======== The data ========

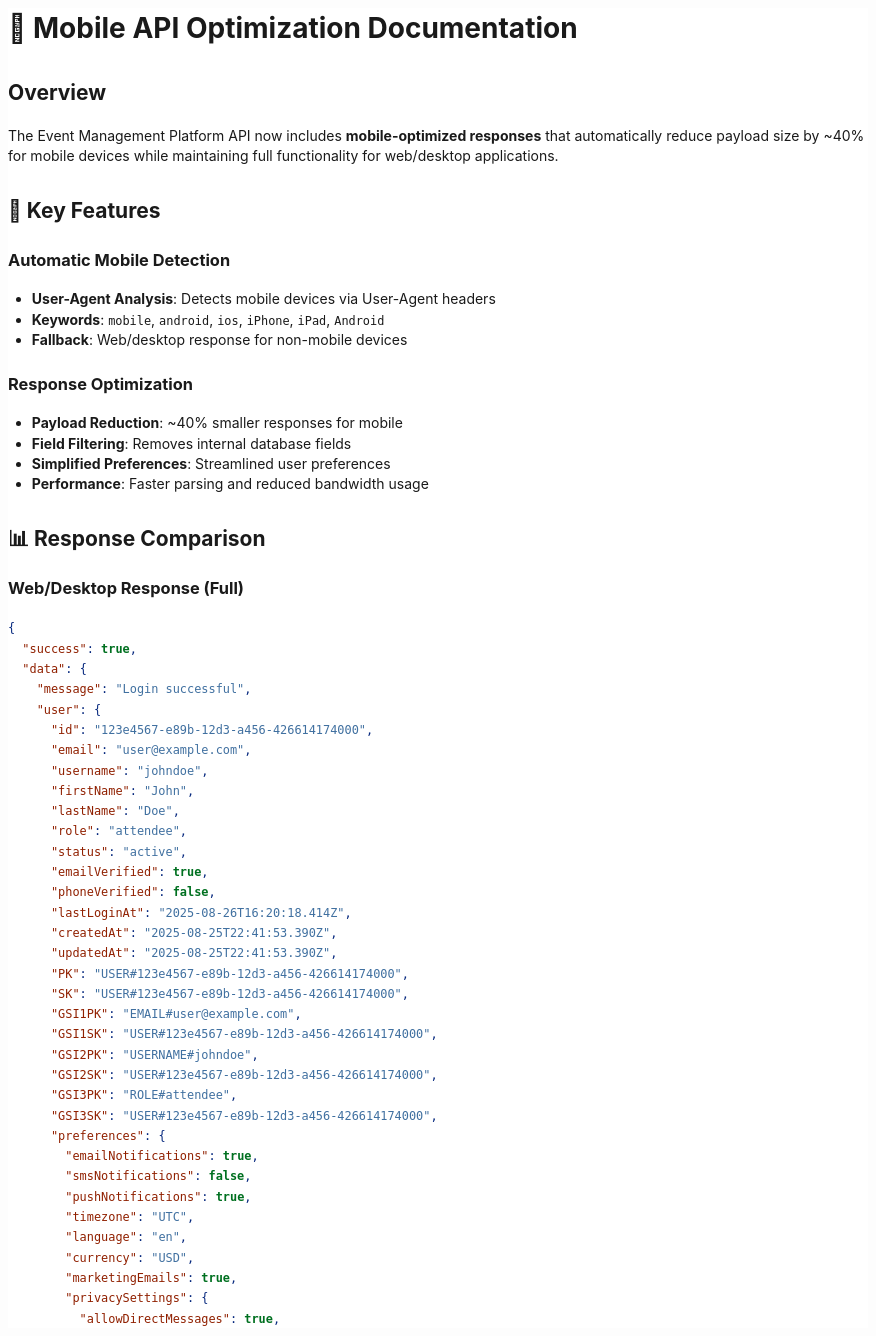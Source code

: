 # 📱 Mobile API Optimization Documentation

## Overview

The Event Management Platform API now includes **mobile-optimized responses** that automatically reduce payload size by ~40% for mobile devices while maintaining full functionality for web/desktop applications.

## 🎯 Key Features

### **Automatic Mobile Detection**
- **User-Agent Analysis**: Detects mobile devices via User-Agent headers
- **Keywords**: `mobile`, `android`, `ios`, `iPhone`, `iPad`, `Android`
- **Fallback**: Web/desktop response for non-mobile devices

### **Response Optimization**
- **Payload Reduction**: ~40% smaller responses for mobile
- **Field Filtering**: Removes internal database fields
- **Simplified Preferences**: Streamlined user preferences
- **Performance**: Faster parsing and reduced bandwidth usage

## 📊 Response Comparison

### **Web/Desktop Response (Full)**
```json
{
  "success": true,
  "data": {
    "message": "Login successful",
    "user": {
      "id": "123e4567-e89b-12d3-a456-426614174000",
      "email": "user@example.com",
      "username": "johndoe",
      "firstName": "John",
      "lastName": "Doe",
      "role": "attendee",
      "status": "active",
      "emailVerified": true,
      "phoneVerified": false,
      "lastLoginAt": "2025-08-26T16:20:18.414Z",
      "createdAt": "2025-08-25T22:41:53.390Z",
      "updatedAt": "2025-08-25T22:41:53.390Z",
      "PK": "USER#123e4567-e89b-12d3-a456-426614174000",
      "SK": "USER#123e4567-e89b-12d3-a456-426614174000",
      "GSI1PK": "EMAIL#user@example.com",
      "GSI1SK": "USER#123e4567-e89b-12d3-a456-426614174000",
      "GSI2PK": "USERNAME#johndoe",
      "GSI2SK": "USER#123e4567-e89b-12d3-a456-426614174000",
      "GSI3PK": "ROLE#attendee",
      "GSI3SK": "USER#123e4567-e89b-12d3-a456-426614174000",
      "preferences": {
        "emailNotifications": true,
        "smsNotifications": false,
        "pushNotifications": true,
        "timezone": "UTC",
        "language": "en",
        "currency": "USD",
        "marketingEmails": true,
        "privacySettings": {
          "allowDirectMessages": true,
```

========

Exercise aim: Copy the data word for word and omit every picture.

Exercise output:
Source code

: # 📱 Mobile API Optimization Documentation

## Overview

The Event Management Platform API now includes **mobile-optimized responses** that automatically reduce payload size by ~40% for mobile devices while maintaining full functionality for web/desktop applications.

## 🎯 Key Features

### **Automatic Mobile Detection**
- **User-Agent Analysis**: Detects mobile devices via User-Agent headers
- **Keywords**: `mobile`, `android`, `ios`, `iPhone`, `iPad`, `Android`
- **Fallback**: Web/desktop response for non-mobile devices

### **Response Optimization**
- **Payload Reduction**: ~40% smaller responses for mobile
- **Field Filtering**: Removes internal database fields
- **Simplified Preferences**: Streamlined user preferences
- **Performance**: Faster parsing and reduced bandwidth usage

## 📊 Response Comparison

### **Web/Desktop Response (Full)**
```json
{
  "success": true,
  "data": {
    "message": "Login successful",
    "user": {
      "id": "123e4567-e89b-12d3-a456-426614174000",
      "email": "user@example.com",
      "username": "johndoe",
      "firstName": "John",
      "lastName": "Doe",
      "role": "attendee",
      "status": "active",
      "emailVerified": true,
      "phoneVerified": false,
      "lastLoginAt": "2025-08-26T16:20:18.414Z",
      "createdAt": "2025-08-25T22:41:53.390Z",
      "updatedAt": "2025-08-25T22:41:53.390Z",
      "PK": "USER#123e4567-e89b-12d3-a456-426614174000",
      "SK": "USER#123e4567-e89b-12d3-a456-426614174000",
      "GSI1PK": "EMAIL#user@example.com",
      "GSI1SK": "USER#123e4567-e89b-12d3-a456-426614174000",
      "GSI2PK": "USERNAME#johndoe",
      "GSI2SK": "USER#123e4567-e89b-12d3-a456-426614174000",
      "GSI3PK": "ROLE#attendee",
      "GSI3SK": "USER#123e4567-e89b-12d3-a456-426614174000",
      "preferences": {
        "emailNotifications": true,
        "smsNotifications": false,
        "pushNotifications": true,
        "timezone": "UTC",
        "language": "en",
        "currency": "USD",
        "marketingEmails": true,
        "privacySettings": {
          "allowDirectMessages": true,
```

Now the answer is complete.